Dilton Marsh School is a combination of the successors of the old National and British Schools in the village. Pictures and plans of the earlier schools can be found under the entries for National School, Dilton Marsh, County School, Dilton Marsh, and Church of England School, Dilton Marsh. The history of these schools is as follows.

National School, Dilton Marsh

A church school seems to have been in existence in the 1830s and presumably this was held in the north gallery of St. Mary's Church at Old Dilton. In 1848, after Holy Trinity Church had been built at Dilton Marsh, a government grant of £206 was obtained to build a new school. This was built alongside the new churchyard and run in union with the National Society. In 1858 there were 70 children being taught by an uncertified mistress and two pupil teachers. The schoolroom measured 42 feet by 21 feet and the classroom (for infants) 36 feet by 19 feet. There were tiled floors and parallel desks, and a report stated that the conditions were moderate. From 1867 there were separate schools for boys and girls within the building, with the infants being included with the girls. The master had charge of the whole school and taught the boys, while the mistress and pupil teachers taught the girls and infants. Between May 1875 and February 1876 the school was taught as a mixed school as there was no master and from 21 February 1881 the boys and girls were once more taught as a mixed school on a permanent basis.

There was quite a changeover of masters in the 1860s, '70s and '80s and despite reasonably good H.M.I reports on arriving at the school several of them seemed to have found the school in bad order, the boys with a lack of discipline and pupils having little knowledge. After the school became a mixed school the teaching structure in 1882 was: master, William Harrison; two assistant mistresses, Annie Willis and Annie Pearce; monitor for the mixed school, Henry Marshman; monitor for the infants' school, Sarah Lanfear - Sarah later qualified as a teacher.

The basic subjects taught were reading, writing and arithmetic but in the late 1860s there were also geography, scripture, history, music, singing and needlework lessons. Later drawing was added and, from 1881, domestic economy was taught. Children attended church services at least once a week, normally at 11.15 a.m. and 'night work' (homework) was given to the older children. In 1872 one history lesson was devoted to Edward the Black Prince, while the boys had some topical lessons, such as the Arctic expedition, using illustrations from the Graphic in November 1876, and the war in Turkey in 1877. In the 1870s the boys were learning songs such as 'Men of Harlech' and 'Strive to Learn', while poetry was learned for repetition and recitation. In 1883 the Standards (Standard II were the youngest) learned the following: Standard II, 'The Old Soldier', in 10 verses by M. Barr; Standard III, 'We are Seven', by Wordsworth; Standard IV 'The Fakenham Ghost' by Bloomfield; Standard V, 'Gray's Elegy in a County Churchyard'; Standards VI and VII, 'Prince Arthur and Hubert' by Shakespeare.

Attendance, particularly in the boys' school in the 1870s, was fairly low and erratic. In May 1876 half-holidays were given on three days, as only six boys were present, while in July the average attendance was only 9.9 boys. By 1877 there were up to 40 boys attending as several had been admitted from the Infants, and the master was complaining that the could not cope with the number. In 1882 the mixed school had 78 on the register and in 1897 there were 42 infants and 112 children in the mixed school.

Annual holidays were one week to 12 days at Christmas, one week each at Easter and Whitsun and four weeks Harvest Holiday in the summer. Several half-day holidays would be given in the year including one after H.M.I inspections and examinations, one for the school treat in June or July and one for Ascension Day in May. Others were given for a festival at Chapmanslade in May 1868, for the Volunteers' Review on Warminster Down in July 1868, and for the recovery of the Prince of Wales from illness in March 1872.
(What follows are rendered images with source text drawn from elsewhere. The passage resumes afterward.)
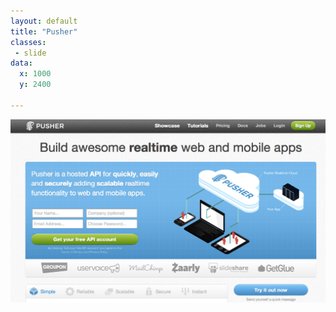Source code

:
 ```yaml
---
layout: default
title: "Pusher"
classes:
 - slide
data:
  x: 1000
  y: 2400

---
```


<img src="/pusher.png" style="width:800px">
Children, especially the older boys were often absent and frequently this was at times that they were engaged in seasonal work. This included: March, gardening; April, helping parents in the fields, picking wood, and potato planting; May, gardening; July, haymaking; September, harvesting potatoes, apples, acorns and blackberries. The Dilton Marsh September fair was also responsible for several unauthorised absences. Bad weather also meant lower numbers, be it heavy snowfall, as in January 1873, or severe rainstorms, such as those in 1882 when the school was closed on 24 October because the roads were flooded and impassable.

Various breaches of rules and misdemeanours were punished and the cane was often used. The wrongdoings included, being late, inattention during lessons, blotting their copybooks (literally), stealing a book from the church, ill temper, insolence, not doing homework, truancy, sliding on footpaths in icy weather and throwing snowballs. On one occasion five windows were broken by boys throwing balls. Sometimes the boys were forbidden to stay in the school after they had eaten their dinner as they turned over desks and muddied the room.
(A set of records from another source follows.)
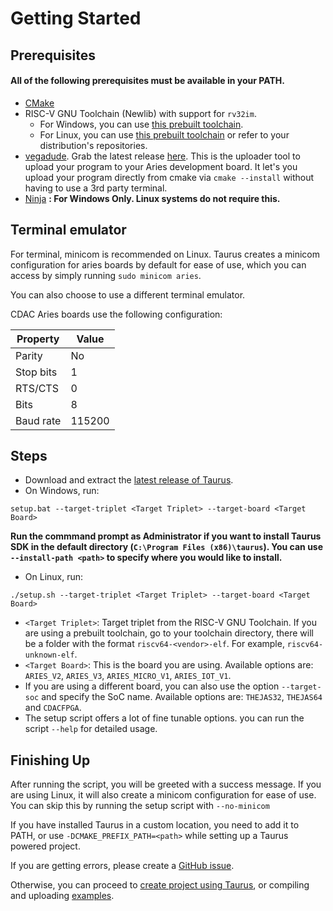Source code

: # Getting Started

## Prerequisites

#### **All of the following prerequisites must be available in your PATH.**

- [CMake](https://cmake.org/)
- RISC-V GNU Toolchain (Newlib) with support for `rv32im`. 
    - For Windows, you can use [this prebuilt toolchain](https://gnutoolchains.com/risc-v/).
    - For Linux, you can use [this prebuilt toolchain](https://github.com/stnolting/riscv-gcc-prebuilt) or refer to your distribution's repositories.
- [vegadude](https://github.com/rnayabed/vegadude.git). Grab the latest release [here](https://github.com/rnayabed/vegadude/releases/latest). This is the uploader tool to upload your program to your Aries development board. It let's you upload your program directly from cmake via `cmake --install` without having to use a 3rd party terminal.
- [Ninja](https://ninja-build.org/) **: For Windows Only. Linux systems do not require this.**

## Terminal emulator

For terminal, minicom is recommended on Linux. 
Taurus creates a minicom configuration for aries boards by default for ease of use, which you can access by simply running `sudo minicom aries`.

You can also choose to use a different terminal emulator.

CDAC Aries boards use the following configuration:

| Property  | Value  |
|-----------|--------|
| Parity    | No     |
| Stop bits | 1      |
| RTS/CTS   | 0      |
| Bits      | 8      |
| Baud rate | 115200 |

## Steps

- Download and extract the [latest release of Taurus](https://github.com/rnayabed/taurus/releases/latest).
- On Windows, run:
```
setup.bat --target-triplet <Target Triplet> --target-board <Target Board>
```

**Run the commmand prompt as Administrator if you want to install Taurus SDK in the default directory (`C:\Program Files (x86)\taurus`).
You can use `--install-path <path>` to specify where you would like to install.**
- On Linux, run:
```
./setup.sh --target-triplet <Target Triplet> --target-board <Target Board>
```

- `<Target Triplet>`: Target triplet from the RISC-V GNU Toolchain. 
If you are using a prebuilt toolchain, go to your toolchain directory, there will be a folder with the format `riscv64-<vendor>-elf`. For example, `riscv64-unknown-elf`.
- `<Target Board>`: This is the board you are using. 
Available options are: `ARIES_V2`, `ARIES_V3`, `ARIES_MICRO_V1`, `ARIES_IOT_V1`.
- If you are using a different board, you can also use the option `--target-soc` and specify the SoC name.
Available options are: `THEJAS32`, `THEJAS64` and `CDACFPGA`.
- The setup script offers a lot of fine tunable options. you can run the script `--help` for detailed usage.

## Finishing Up

After running the script, you will be greeted with a success message. 
If you are using Linux, it will also create a minicom configuration for ease of use. You can skip this by running the setup script with `--no-minicom`

If you have installed Taurus in a custom location, you need to add it to PATH, or use `-DCMAKE_PREFIX_PATH=<path>` while setting up a Taurus powered project.

If you are getting errors, please create a [GitHub issue](https://github.com/rnayabed/taurus/issues/new).

Otherwise, you can proceed to [create project using Taurus](https://github.com/rnayabed/taurus/blob/master/docs/create-a-project.md), or compiling and uploading [examples](https://github.com/rnayabed/taurus-examples.git).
It was not until November 1876 that most of the pupils began to work on paper instead of slates. Equipment was often in short supply and old. In 1875/6 it was stated that the furniture in the boys room was more suited to the infants in size, with low forms and unsuitable desks.

By 1899 the school had accommodation for 200 children and the average attendance was 110. The schoolroom measured 35 feet by 18 feet by 18 feet high, the classroom 32 feet by 18 feet by 18 feet high, and the infants' room 36 feet by 16 feet by 16 feet high. The playground was 90 feet by 90 feet but because of railings only an area 90 feet by 70 feet was usable. In 1904/5 the school was taken over by Wiltshire County Council and from then was known as the Church of England School.

Church of England School, Dilton Marsh

After Wiltshire County Council took over the school some alterations were made in the windows to increase the amount of natural light in the school, and new toilets were built. In 1905 it was said that a new stove was needed as the present one burned too much coal and threw out little heat. Improvements, and an increase, in the amount of space required for each child reduced the accommodation to 178 in 1910, when the average attendance was 135. In 1937 the older children (over 11 years) moved to the Senior School in Leigh Road, Westbury and the Church School became a Junior and Mixed School after being an elementary (all age) school for a hundred years. In 1938 the Church and County Schools were combined with the County School becoming the Infants' School and the Church School the Junior School.

From around 1828 children were being taught in a loft above a carpenter's workshop at Stormore. This loft was also used for Baptist meetings and in 1839 a chapel was built and teaching also took place here. In 1845 the school was funded by subscriptions from individuals and businesses and also by collections at Penknap and Westbury Leigh Baptist chapels. The children also paid a penny (0.4p) a week for their schooling. In 1858 there were between 40 and 50 children in the old carpenter's shop and this had increased to 60 by 1859. A recruitment campaign for the school resulted in an increase to 90 pupils by 1860 and as the ceiling was only 9 feet high and the school could only accommodate 60 in comfort, it was felt that a new school was needed. In 1864 the Committee of the Council on Education of the British Society awarded the school a grant of £15.11.0d (£15.55p) but warned that there would be no further grants unless improvements were made, including proper toilet facilities for the children.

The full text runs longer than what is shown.